The firm, Joffren Omar Company Sdn Bhd, with its head office located at Sg Bera Industrial Site, recently collaborated with BRUNZ Safety Management Training Company for a two-day pilot programme that educate participants on understanding the risks they face while driving.
Named the “Street Talk Driver Education Programme”, the training, which focuses on psychology as the key factor for road safety, was designed by New Zealand Transport Agency (NZTA) and was approved by the Land Transport Department.
Clifford Santa Maria, an NZTA approved driving instructor and also a consultant and training manager at BRUNZ Safety Management Training Company, explained that the programme is designed to be interactive.
“It allows participants to share their experiences, enlighten the others on the concepts of driving, as driving for over 30 years does not make a person an experienced driver,” he said.
“They might be experienced, but it does not necessarily mean their driving is safe,” he added.
Gary Young, Joffren Omar Company’s Learning and Development Manager, said that the plan to include road safety as aspects to the company’s HSSE training services was in consideration of the growing need for more awareness on road safety issues.
Road safety, he said, continued to be a concern in the country, noting that 36 road fatalities were recorded, to which The Brunei Times had reported to be the highest ever recorded in the country to date.
Young said that some of these accidents could have been prevented if more people are able to identify and manage the risks.
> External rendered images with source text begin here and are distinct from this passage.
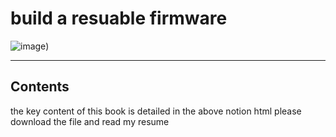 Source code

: # build a  resuable firmware 

![image](https://www.ellibs.com/sites/default/files/imagecache/product_full/bookcover_978-1-4842-3296-5.jpg))

---

## Contents
the key content of this book is detailed in the above notion html please download the file and read my resume 
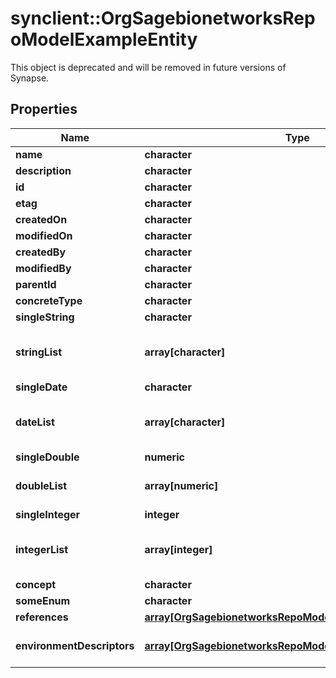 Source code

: # synclient::OrgSagebionetworksRepoModelExampleEntity

This object is deprecated and will be removed in future versions of Synapse.

## Properties
Name | Type | Description | Notes
------------ | ------------- | ------------- | -------------
**name** | **character** |  | [optional] 
**description** | **character** |  | [optional] 
**id** | **character** |  | [optional] 
**etag** | **character** |  | [optional] 
**createdOn** | **character** |  | [optional] 
**modifiedOn** | **character** |  | [optional] 
**createdBy** | **character** |  | [optional] 
**modifiedBy** | **character** |  | [optional] 
**parentId** | **character** |  | [optional] 
**concreteType** | **character** |  | [optional] 
**singleString** | **character** |  | [optional] 
**stringList** | **array[character]** | This is an example of a list of strings | [optional] 
**singleDate** | **character** |  | [optional] 
**dateList** | **array[character]** | This is an example of a list of dates | [optional] 
**singleDouble** | **numeric** |  | [optional] 
**doubleList** | **array[numeric]** | This is an example of a double list | [optional] 
**singleInteger** | **integer** |  | [optional] 
**integerList** | **array[integer]** | This is an example of an Integer List. | [optional] 
**concept** | **character** |  | [optional] 
**someEnum** | **character** |  | [optional] 
**references** | [**array[OrgSagebionetworksRepoModelReference]**](org.sagebionetworks.repo.model.Reference.md) | References | [optional] 
**environmentDescriptors** | [**array[OrgSagebionetworksRepoModelEnvironmentDescriptor]**](org.sagebionetworks.repo.model.EnvironmentDescriptor.md) | The list of environment descriptors | [optional]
This may also include the slippery state of the road during the rain, and to drive in a safer manner, he added.
Road safety, said Young, is no stranger to other countries, which had also formulated some policies and standards to curb the rising trends of road traffic accidents and fatalities in their respective areas.
“So what we are doing right now is to bring in their road safety standards into Brunei, as they would have stood the test of time and have been challenged, which will most likely be strong enough to be adapted into Brunei,” he said.
Looking at the successful pilot programme, he said the plan now is to offer it to corporate clients, professional drivers and members of the public as soon as possible.
The programme will then be a course title that will appear in the company’s list of provided training services, and it will also appear on the company’s website and other promotional materials produced, said Young.
While there are still some steps to attend to, he said it may be only a question of months rather than years before they start introducing the course.